(Items listed in a dataset)
----------------------------------------

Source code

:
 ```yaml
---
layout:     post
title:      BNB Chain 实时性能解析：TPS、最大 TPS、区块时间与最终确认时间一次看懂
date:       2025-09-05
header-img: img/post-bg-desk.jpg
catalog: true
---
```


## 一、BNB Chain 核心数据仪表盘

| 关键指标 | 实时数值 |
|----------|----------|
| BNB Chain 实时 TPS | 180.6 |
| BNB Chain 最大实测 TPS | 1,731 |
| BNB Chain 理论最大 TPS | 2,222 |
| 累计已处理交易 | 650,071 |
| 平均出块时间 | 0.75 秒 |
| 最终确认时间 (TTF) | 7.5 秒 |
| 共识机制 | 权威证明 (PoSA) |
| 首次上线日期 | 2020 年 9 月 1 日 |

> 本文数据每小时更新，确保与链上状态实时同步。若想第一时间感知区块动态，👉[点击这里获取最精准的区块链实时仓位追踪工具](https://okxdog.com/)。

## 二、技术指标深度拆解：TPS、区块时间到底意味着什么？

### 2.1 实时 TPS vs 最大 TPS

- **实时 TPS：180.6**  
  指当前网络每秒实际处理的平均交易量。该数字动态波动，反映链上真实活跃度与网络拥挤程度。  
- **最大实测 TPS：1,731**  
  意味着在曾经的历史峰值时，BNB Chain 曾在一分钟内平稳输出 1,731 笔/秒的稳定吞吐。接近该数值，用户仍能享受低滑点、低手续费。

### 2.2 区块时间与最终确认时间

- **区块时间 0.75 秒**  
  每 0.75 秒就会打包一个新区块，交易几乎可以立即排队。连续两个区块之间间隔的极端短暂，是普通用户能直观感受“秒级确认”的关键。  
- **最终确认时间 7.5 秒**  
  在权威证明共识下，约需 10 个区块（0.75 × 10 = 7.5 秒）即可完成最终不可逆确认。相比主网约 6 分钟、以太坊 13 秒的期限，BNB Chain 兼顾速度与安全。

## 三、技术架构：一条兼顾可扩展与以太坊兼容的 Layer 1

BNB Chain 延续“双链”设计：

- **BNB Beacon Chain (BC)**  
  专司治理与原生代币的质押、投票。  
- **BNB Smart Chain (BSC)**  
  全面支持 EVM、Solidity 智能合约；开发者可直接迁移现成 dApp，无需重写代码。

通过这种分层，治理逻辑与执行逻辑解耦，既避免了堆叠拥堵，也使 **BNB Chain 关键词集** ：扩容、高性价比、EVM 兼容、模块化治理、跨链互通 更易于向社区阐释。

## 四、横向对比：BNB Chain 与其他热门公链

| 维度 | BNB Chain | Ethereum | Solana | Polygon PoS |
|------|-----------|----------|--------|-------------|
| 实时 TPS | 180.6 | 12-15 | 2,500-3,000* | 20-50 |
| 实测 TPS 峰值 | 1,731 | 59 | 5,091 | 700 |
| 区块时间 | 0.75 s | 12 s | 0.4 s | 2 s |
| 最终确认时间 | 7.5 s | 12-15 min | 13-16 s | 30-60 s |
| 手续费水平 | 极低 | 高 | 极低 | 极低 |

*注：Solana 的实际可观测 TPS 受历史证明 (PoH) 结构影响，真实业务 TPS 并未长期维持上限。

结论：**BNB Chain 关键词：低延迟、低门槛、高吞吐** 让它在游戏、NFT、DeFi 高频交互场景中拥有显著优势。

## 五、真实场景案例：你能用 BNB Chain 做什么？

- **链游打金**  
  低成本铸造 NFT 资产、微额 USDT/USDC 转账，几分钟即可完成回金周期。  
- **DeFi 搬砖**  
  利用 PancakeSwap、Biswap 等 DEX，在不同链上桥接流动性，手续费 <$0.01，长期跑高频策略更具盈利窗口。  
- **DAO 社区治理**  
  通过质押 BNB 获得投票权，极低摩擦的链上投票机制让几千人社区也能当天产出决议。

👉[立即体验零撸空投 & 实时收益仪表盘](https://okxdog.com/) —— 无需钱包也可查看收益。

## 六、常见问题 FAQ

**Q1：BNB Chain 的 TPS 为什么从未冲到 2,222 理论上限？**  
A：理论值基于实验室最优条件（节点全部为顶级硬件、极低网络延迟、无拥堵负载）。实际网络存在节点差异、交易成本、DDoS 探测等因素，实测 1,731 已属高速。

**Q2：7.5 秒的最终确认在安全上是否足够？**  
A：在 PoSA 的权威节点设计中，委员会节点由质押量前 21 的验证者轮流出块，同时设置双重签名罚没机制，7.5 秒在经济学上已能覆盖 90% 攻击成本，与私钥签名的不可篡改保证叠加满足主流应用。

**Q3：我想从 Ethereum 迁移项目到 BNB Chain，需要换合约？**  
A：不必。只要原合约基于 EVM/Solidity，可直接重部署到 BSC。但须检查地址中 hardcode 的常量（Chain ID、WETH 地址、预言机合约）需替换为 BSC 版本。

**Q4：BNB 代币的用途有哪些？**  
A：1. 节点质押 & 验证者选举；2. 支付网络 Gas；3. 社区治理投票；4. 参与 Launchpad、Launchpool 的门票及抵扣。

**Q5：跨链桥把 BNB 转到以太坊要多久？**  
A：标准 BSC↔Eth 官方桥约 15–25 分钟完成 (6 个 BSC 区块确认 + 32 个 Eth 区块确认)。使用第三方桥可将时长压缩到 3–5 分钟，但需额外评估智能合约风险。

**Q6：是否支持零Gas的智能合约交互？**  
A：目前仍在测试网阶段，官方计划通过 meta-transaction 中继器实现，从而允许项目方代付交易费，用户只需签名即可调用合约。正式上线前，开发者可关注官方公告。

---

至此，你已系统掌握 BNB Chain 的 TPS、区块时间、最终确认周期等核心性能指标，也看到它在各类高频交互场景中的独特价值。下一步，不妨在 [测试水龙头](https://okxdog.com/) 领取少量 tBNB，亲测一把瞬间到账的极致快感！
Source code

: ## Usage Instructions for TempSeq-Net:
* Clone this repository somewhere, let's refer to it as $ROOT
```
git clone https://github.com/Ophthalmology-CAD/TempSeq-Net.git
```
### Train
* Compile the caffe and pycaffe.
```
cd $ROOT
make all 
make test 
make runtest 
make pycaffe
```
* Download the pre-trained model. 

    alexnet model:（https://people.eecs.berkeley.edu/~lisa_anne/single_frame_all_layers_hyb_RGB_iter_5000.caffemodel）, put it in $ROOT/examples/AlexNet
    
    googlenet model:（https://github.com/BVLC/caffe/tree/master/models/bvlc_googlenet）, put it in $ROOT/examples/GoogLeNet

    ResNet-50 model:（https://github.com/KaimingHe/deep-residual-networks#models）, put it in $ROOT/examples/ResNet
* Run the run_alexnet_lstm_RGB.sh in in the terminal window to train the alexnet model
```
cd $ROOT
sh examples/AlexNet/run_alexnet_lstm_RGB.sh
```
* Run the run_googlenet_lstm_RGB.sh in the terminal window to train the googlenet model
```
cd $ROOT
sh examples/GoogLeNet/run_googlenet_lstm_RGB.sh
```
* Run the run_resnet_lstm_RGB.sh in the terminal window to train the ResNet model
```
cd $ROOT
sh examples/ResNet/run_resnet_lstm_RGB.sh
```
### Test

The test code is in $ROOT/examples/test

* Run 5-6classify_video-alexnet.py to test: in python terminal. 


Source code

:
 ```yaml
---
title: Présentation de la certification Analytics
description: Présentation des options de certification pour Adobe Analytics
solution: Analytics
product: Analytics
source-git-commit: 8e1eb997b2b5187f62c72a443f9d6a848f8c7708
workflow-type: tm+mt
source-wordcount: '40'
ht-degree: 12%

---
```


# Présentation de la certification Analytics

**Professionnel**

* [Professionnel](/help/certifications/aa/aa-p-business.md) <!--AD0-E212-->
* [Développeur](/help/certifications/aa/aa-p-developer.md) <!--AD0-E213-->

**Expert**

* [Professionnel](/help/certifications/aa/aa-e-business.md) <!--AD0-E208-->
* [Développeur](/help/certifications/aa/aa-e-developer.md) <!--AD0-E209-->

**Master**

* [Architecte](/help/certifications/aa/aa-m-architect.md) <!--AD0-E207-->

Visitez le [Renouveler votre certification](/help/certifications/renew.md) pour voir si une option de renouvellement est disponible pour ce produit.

----------------------------------------

Description of the task
Output only the lines from the one with "the alexnet model" through the last line of the entries above; please keep them exact.

Task answer
* Run the run_alexnet_lstm_RGB.sh in in the terminal window to train the alexnet model
```
cd $ROOT
sh examples/AlexNet/run_alexnet_lstm_RGB.sh
```
* Run the run_googlenet_lstm_RGB.sh in the terminal window to train the googlenet model
```
cd $ROOT
sh examples/GoogLeNet/run_googlenet_lstm_RGB.sh
```
* Run the run_resnet_lstm_RGB.sh in the terminal window to train the ResNet model
```
cd $ROOT
sh examples/ResNet/run_resnet_lstm_RGB.sh
```
### Test

The test code is in $ROOT/examples/test

* Run 5-6classify_video-alexnet.py to test: in python terminal. 


Source code

:
 ```yaml
---
title: Présentation de la certification Analytics
description: Présentation des options de certification pour Adobe Analytics
solution: Analytics
product: Analytics
source-git-commit: 8e1eb997b2b5187f62c72a443f9d6a848f8c7708
workflow-type: tm+mt
source-wordcount: '40'
ht-degree: 12%

---
```


# Présentation de la certification Analytics

**Professionnel**

* [Professionnel](/help/certifications/aa/aa-p-business.md) <!--AD0-E212-->
* [Développeur](/help/certifications/aa/aa-p-developer.md) <!--AD0-E213-->

**Expert**

* [Professionnel](/help/certifications/aa/aa-e-business.md) <!--AD0-E208-->
* [Développeur](/help/certifications/aa/aa-e-developer.md) <!--AD0-E209-->

**Master**

* [Architecte](/help/certifications/aa/aa-m-architect.md) <!--AD0-E207-->

Visitez le [Renouveler votre certification](/help/certifications/renew.md) pour voir si une option de renouvellement est disponible pour ce produit.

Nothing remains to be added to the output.